In a terminal window, change permissions on the private key file (the .pem file) to ensure that only you can read it, by entering: chmod go-rwx ~/.oci/<private-key-file-name>.pem

Example of defining the model parameters:

llm = OCIGenAIModel(
  model_id="<model ID attained from the Model Retirement Dates (On-Demand Mode) list in the OCI console website>",
  service_endpoint="https://inference.generativeai.<oci region>.oci.oraclecloud.com",
  compartment_id="ocid1.compartment.oc1..<compartment_id ID obtained from your personal OCI account (not the key config). The ID can be obtained under Identity > Compartments in the OCI console website.>",
  auth_type="API_KEY",
  auth_profile="DEFAULT",
  generation_config=generation_config,
)

Example of the key configuration in .oci/config:

[DEFAULT]
user=ocid1.user.oc1..<given in step 7>
fingerprint=<given in step 7>
tenancy=ocid1.tenancy.oc1..<given in step 7>
region=<given in step 7 (region where you created your key in step 4)>
key_file=<path of the downloaded key in step 5 (for convenience, store the key in the .oci directory and ensure it has a .pem suffix.)>

This file is automatically generated and can be downloaded in step 7.

OpenAI Model#

OpenAI Model is powered by OpenAI.

Parameters

model_id : str Name of the model to use. Current supported models: gpt-4o and gpt-4o-mini.
generation_config : dict, optional Default parameters for text generation with this model.
proxy : str, optional Proxy settings to access the remote model.

Important

Ensure that the OPENAI_API_KEY is set beforehand to access this model. A list of available OpenAI models can be found at the following link: OpenAI Models. Among these, the supported models include gpt-4o and gpt-4o-mini. Note that the gpt-o1 and gpt-o3 models are not currently supported.

Examples

from wayflowcore.models import OpenAIModel

if __name__ == "__main__":

    os.environ["OPENAI_API_KEY"] = os.getenv("OPENAI_API_KEY", "DUMMY_OPENAI_KEY")

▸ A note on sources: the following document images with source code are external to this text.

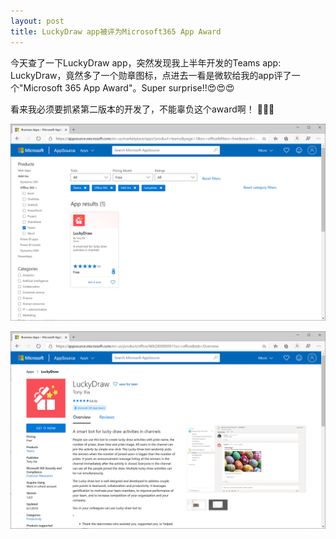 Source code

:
 ```yaml
---
layout: post
title: LuckyDraw app被评为Microsoft365 App Award
---
```


今天查了一下LuckyDraw app，突然发现我上半年开发的Teams app: LuckyDraw，竟然多了一个勋章图标，点进去一看是微软给我的app评了一个"Microsoft 365 App Award"。Super surprise!!😍😍😍

看来我必须要抓紧第二版本的开发了，不能辜负这个award啊！ 💪💪💪

![IgniteBeijing](../images/post20191215/001.png)

![IgniteBeijing](../images/post20191215/002.png)

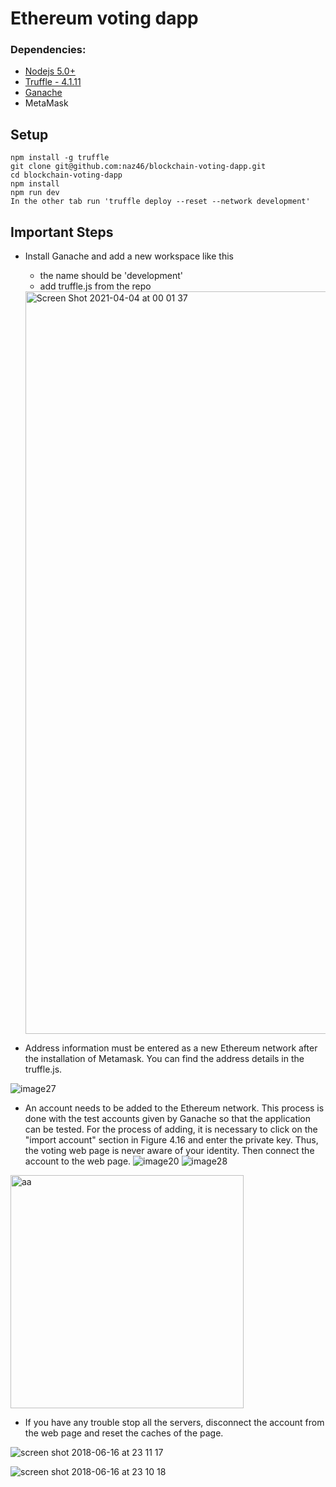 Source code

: #  Ethereum voting dapp

### Dependencies:
- [Nodejs 5.0+](https://nodejs.org/en/)
- [Truffle - 4.1.11](https://github.com/trufflesuite/truffle)
- [Ganache](http://truffleframework.com/ganache/)
- MetaMask

## Setup
```
npm install -g truffle
git clone git@github.com:naz46/blockchain-voting-dapp.git
cd blockchain-voting-dapp
npm install
npm run dev
In the other tab run 'truffle deploy --reset --network development'
```
## Important Steps
- Install Ganache and add a new workspace like this
    - the name should be 'development'
    - add truffle.js from the repo
    <img width="1188" alt="Screen Shot 2021-04-04 at 00 01 37" src="https://user-images.githubusercontent.com/15925608/113492666-b62eb980-94e1-11eb-8c13-fb1c441f58c5.png">

 
- Address information must be entered as a new Ethereum network after the installation of Metamask. You can find the address details in the truffle.js.

![image27](https://user-images.githubusercontent.com/15925608/113492207-95b13000-94de-11eb-9b59-4504339eca10.png)

- An account needs to be added to the Ethereum network. This process is done with the test accounts given by Ganache so that the application can be tested. For the process of adding, it is necessary to click on the "import account" section in Figure 4.16 and enter the private key. Thus, the voting web page is never aware of your identity. Then connect the account to the web page.
![image20](https://user-images.githubusercontent.com/15925608/113492212-9cd83e00-94de-11eb-8ce2-f63591c61b0f.png)
![image28](https://user-images.githubusercontent.com/15925608/113492214-9fd32e80-94de-11eb-9615-1383c3b38bcc.png)
<img width="373" alt="aa" src="https://user-images.githubusercontent.com/15925608/113492275-048e8900-94df-11eb-87f8-04caca268ef8.png">

- If you have any trouble stop all the servers, disconnect the account from the web page and reset the caches of the page.
 
 
 

![screen shot 2018-06-16 at 23 11 17](https://user-images.githubusercontent.com/15925608/41502169-a0c06580-71bc-11e8-80bd-b4e6cce6ffaf.png)


![screen shot 2018-06-16 at 23 10 18](https://user-images.githubusercontent.com/15925608/41502175-b70a2c86-71bc-11e8-9184-7a4df0a5e3af.png)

    # supported models "gpt-4o", "gpt-4o-mini".
    # We currently do not support gpt-o1 and gpt-o3 models.
    OPENAI_MODEL_ID = "gpt-4o"

    generation_config = LlmGenerationConfig(max_tokens=256, temperature=0.7, top_p=0.9)

    llm = OpenAIModel(
        model_id=OPENAI_MODEL_ID,
        generation_config=generation_config,
    )

Equivalent code example utilizing the LlmModelFactory class.

if __name__ == "__main__":
    OPENAI_CONFIG = {
        "model_type": "openai",
        "model_id": OPENAI_MODEL_ID,
        "generation_config": {"max_tokens": 256, "temperature": 0.7, "top_p": 0.9},
    }

    llm = LlmModelFactory.from_config(OPENAI_CONFIG)

vLLM Model#

vLLM Model is a model hosted with a vLLM server.

Parameters

model_id : str Name of the model to use.
host_port : str Hostname and port of the vLLM server where the model is hosted.
generation_config : dict, optional Default parameters for text generation with this model.

Examples

from wayflowcore.models import VllmModel

if __name__ == "__main__":

    VLLM_MODEL_ID = "/storage/models/Llama-3.1-70B-Instruct"

    generation_config = LlmGenerationConfig(max_tokens=512, temperature=1.0, top_p=1.0)

    llm = VllmModel(
        model_id=VLLM_MODEL_ID,
        host_port=os.environ["VLLM_HOST_PORT"],
        generation_config=generation_config,
    )

Equivalent code example utilizing the LlmModelFactory class.

if __name__ == "__main__":
    VLLM_CONFIG = {
        "model_type": "vllm",
        "host_port": VLLM_HOST_PORT,
        "model_id": VLLM_MODEL_ID,
    }

    llm = LlmModelFactory.from_config(VLLM_CONFIG)

Notes

Usually, vLLM models do not support tools calling. To enable this functionality, WayFlow modifies the prompt by prepending and appending specific ReAct templates and formats tools accordingly when:

The model is required to utilize tools.
The list of messages contains some tool_requests or tool_results.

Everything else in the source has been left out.